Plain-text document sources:
>>>
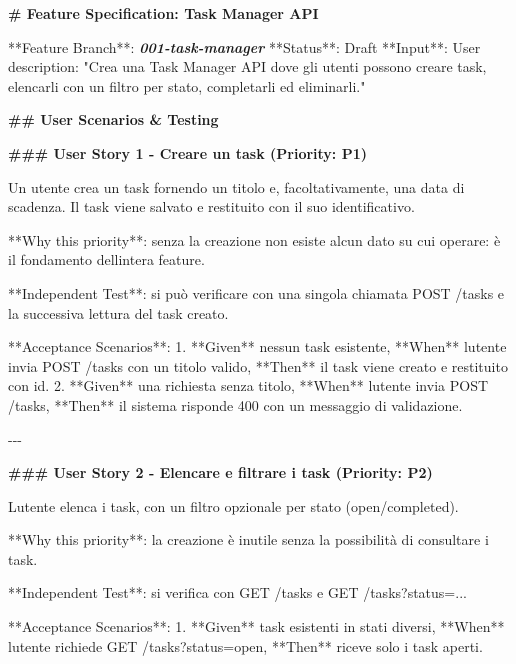 \documentclass[
  italian,
  10pt,
]{book}
\newenvironment{Shaded}{\begin{snugshade}}{\end{snugshade}}
\newcommand{\FunctionTok}[1]{\textcolor[rgb]{0.13,0.29,0.53}{\textbf{#1}}}
\newcommand{\InformationTok}[1]{\textcolor[rgb]{0.56,0.35,0.01}{\textbf{\textit{#1}}}}
\newcommand{\NormalTok}[1]{#1}
\newcommand{\SpecialStringTok}[1]{\textcolor[rgb]{0.31,0.60,0.02}{#1}}
\begin{document}
\begin{Shaded}
\begin{Highlighting}[]
\FunctionTok{\# Feature Specification: Task Manager API}

\NormalTok{**Feature Branch**: }\InformationTok{\textasciigrave{}001{-}task{-}manager\textasciigrave{}}
\NormalTok{**Status**: Draft}
\NormalTok{**Input**: User description: "Crea una Task Manager API dove gli utenti}
\NormalTok{possono creare task, elencarli con un filtro per stato, completarli ed}
\NormalTok{eliminarli."}

\FunctionTok{\#\# User Scenarios \& Testing}

\FunctionTok{\#\#\# User Story 1 {-} Creare un task (Priority: P1)}

\NormalTok{Un utente crea un task fornendo un titolo e, facoltativamente, una data di}
\NormalTok{scadenza. Il task viene salvato e restituito con il suo identificativo.}

\NormalTok{**Why this priority**: senza la creazione non esiste alcun dato su cui}
\NormalTok{operare: è il fondamento dell\textquotesingle{}intera feature.}

\NormalTok{**Independent Test**: si può verificare con una singola chiamata}
\NormalTok{POST /tasks e la successiva lettura del task creato.}

\NormalTok{**Acceptance Scenarios**:}
\SpecialStringTok{1. }\NormalTok{**Given** nessun task esistente, **When** l\textquotesingle{}utente invia POST /tasks}
\NormalTok{   con un titolo valido, **Then** il task viene creato e restituito con id.}
\SpecialStringTok{2. }\NormalTok{**Given** una richiesta senza titolo, **When** l\textquotesingle{}utente invia POST /tasks,}
\NormalTok{   **Then** il sistema risponde 400 con un messaggio di validazione.}

\NormalTok{{-}{-}{-}}

\FunctionTok{\#\#\# User Story 2 {-} Elencare e filtrare i task (Priority: P2)}

\NormalTok{L\textquotesingle{}utente elenca i task, con un filtro opzionale per stato (open/completed).}

\NormalTok{**Why this priority**: la creazione è inutile senza la possibilità di}
\NormalTok{consultare i task.}

\NormalTok{**Independent Test**: si verifica con GET /tasks e GET /tasks?status=...}

\NormalTok{**Acceptance Scenarios**:}
\SpecialStringTok{1. }\NormalTok{**Given** task esistenti in stati diversi, **When** l\textquotesingle{}utente richiede}
\NormalTok{   GET /tasks?status=open, **Then** riceve solo i task aperti.}


\end{Highlighting}
\end{Shaded}
\end{document}
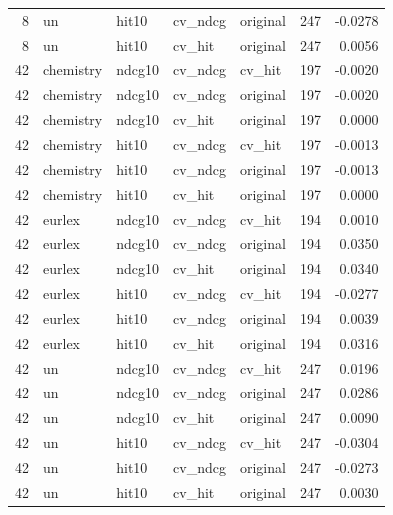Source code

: \begin{tabular}{rllllrr}
8 & un & hit10 & cv\_ndcg & original & 247 & -0.0278 \\
8 & un & hit10 & cv\_hit & original & 247 & 0.0056 \\
42 & chemistry & ndcg10 & cv\_ndcg & cv\_hit & 197 & -0.0020 \\
42 & chemistry & ndcg10 & cv\_ndcg & original & 197 & -0.0020 \\
42 & chemistry & ndcg10 & cv\_hit & original & 197 & 0.0000 \\
42 & chemistry & hit10 & cv\_ndcg & cv\_hit & 197 & -0.0013 \\
42 & chemistry & hit10 & cv\_ndcg & original & 197 & -0.0013 \\
42 & chemistry & hit10 & cv\_hit & original & 197 & 0.0000 \\
42 & eurlex & ndcg10 & cv\_ndcg & cv\_hit & 194 & 0.0010 \\
42 & eurlex & ndcg10 & cv\_ndcg & original & 194 & 0.0350 \\
42 & eurlex & ndcg10 & cv\_hit & original & 194 & 0.0340 \\
42 & eurlex & hit10 & cv\_ndcg & cv\_hit & 194 & -0.0277 \\
42 & eurlex & hit10 & cv\_ndcg & original & 194 & 0.0039 \\
42 & eurlex & hit10 & cv\_hit & original & 194 & 0.0316 \\
42 & un & ndcg10 & cv\_ndcg & cv\_hit & 247 & 0.0196 \\
42 & un & ndcg10 & cv\_ndcg & original & 247 & 0.0286 \\
42 & un & ndcg10 & cv\_hit & original & 247 & 0.0090 \\
42 & un & hit10 & cv\_ndcg & cv\_hit & 247 & -0.0304 \\
42 & un & hit10 & cv\_ndcg & original & 247 & -0.0273 \\
42 & un & hit10 & cv\_hit & original & 247 & 0.0030 \\
\bottomrule
\end{tabular}
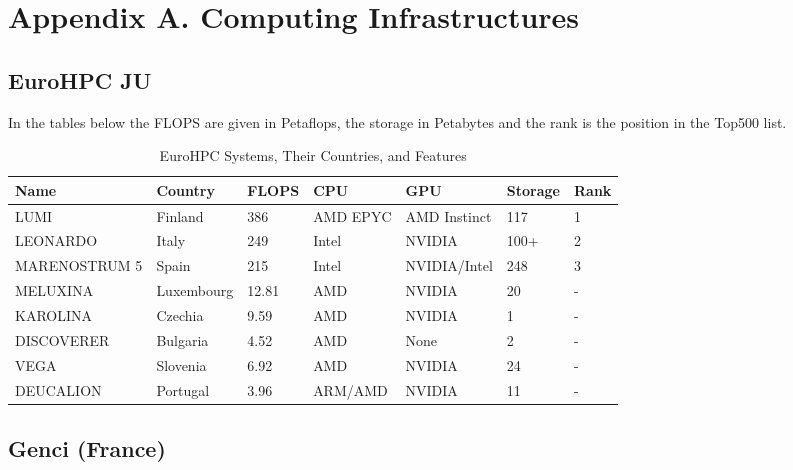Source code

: 
\clearpage
\appendix
\section*{Appendix A. Computing Infrastructures}
\label{sec:app:architectures}


\subsection*{EuroHPC JU}
\label{sec:arch:eurohpc-ju}

In the tables below the FLOPS are given in Petaflops, the storage in Petabytes and the rank is the position in the Top500 list.

\begin{table}[h!]
    \centering
    \begin{tabular}{l l l l l l l}
    \toprule
    \textbf{Name} & \textbf{Country} & \textbf{FLOPS} & \textbf{CPU} & \textbf{GPU} & \textbf{Storage} & \textbf{Rank} \\
    \midrule
    LUMI & Finland & 386 & AMD EPYC & AMD Instinct & 117 & 1 \\
    LEONARDO & Italy & 249 & Intel & NVIDIA & 100+ & 2 \\
    MARENOSTRUM 5 & Spain & 215 & Intel & NVIDIA/Intel & 248 & 3 \\
    MELUXINA & Luxembourg & 12.81 & AMD & NVIDIA & 20 & - \\
    KAROLINA & Czechia & 9.59 & AMD & NVIDIA & 1 & - \\
    DISCOVERER & Bulgaria & 4.52 & AMD & None & 2 & - \\
    VEGA & Slovenia & 6.92 & AMD & NVIDIA & 24 & - \\
    DEUCALION & Portugal & 3.96 & ARM/AMD & NVIDIA & 11 & - \\
    \bottomrule
    \end{tabular}
    \caption{EuroHPC Systems, Their Countries, and Features}
    \end{table}

    \subsection*{Genci (France)}
\label{sec:arch:gaya}

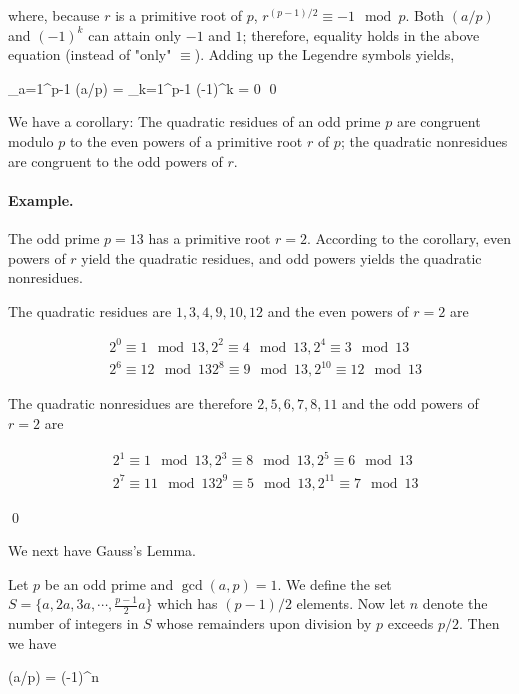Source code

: where, because $r$ is a primitive root of $p$, $r^{(p-1)/2} \equiv -1 \mod p$. Both $(a/p)$ and $(-1)^k$ can attain only $-1$ and $1$; therefore, equality holds in the above equation (instead of "only" $\equiv$). Adding up the Legendre symbols yields,

\bee
\sum_{a=1}^{p-1} (a/p) = \sum_{k=1}^{p-1} (-1)^k = 0 \qed
\eee

We have a corollary: The quadratic residues of an odd prime $p$ are congruent modulo $p$ to the even powers of a primitive root $r$ of $p$; the quadratic nonresidues are congruent to the odd powers of $r$.

\paragraph{Example.} The odd prime $p=13$ has a primitive root $r=2$. According to the corollary, even powers of $r$ yield the quadratic residues, and odd powers yields the quadratic nonresidues.

The quadratic residues are $1, 3, 4, 9, 10, 12$ and the even powers of $r=2$ are

\begin{align*}
& 2^0 \equiv 1 \mod 13, 2^2 \equiv 4 \mod 13, 2^4 \equiv 3 \mod 13 \\
& 2^6 \equiv 12 \mod 13 2^8 \equiv 9 \mod 13, 2^{10} \equiv 12 \mod 13
\end{align*}

The quadratic nonresidues are therefore $2, 5, 6, 7, 8, 11$ and the odd powers of $r=2$ are

\begin{align*}
& 2^1 \equiv 1 \mod 13, 2^3 \equiv 8 \mod 13, 2^5 \equiv 6 \mod 13 \\
& 2^7 \equiv 11 \mod 13 2^9 \equiv 5 \mod 13, 2^{11} \equiv 7 \mod 13
\end{align*}

\qed

We next have Gauss's Lemma.

\begin{theorem}
	\label{2023-02-13:th4}
Let $p$ be an odd prime and $\gcd(a,p)=1$. We define the set $S = \{a, 2a, 3a, \cdots, \frac{p-1}{2}a \}$ which has $(p-1)/2$ elements. Now let $n$ denote the number of integers in $S$ whose remainders upon division by $p$ exceeds $p/2$. Then we have

\bee
(a/p) = (-1)^n
\eee

\end{theorem}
<<<
BRIEF
Write out every line from the data above that includes "open".

SOLUTION TO THIS PROBLEM
\NormalTok{L\textquotesingle{}utente elenca i task, con un filtro opzionale per stato (open/completed).}
\NormalTok{   GET /tasks?status=open, **Then** riceve solo i task aperti.}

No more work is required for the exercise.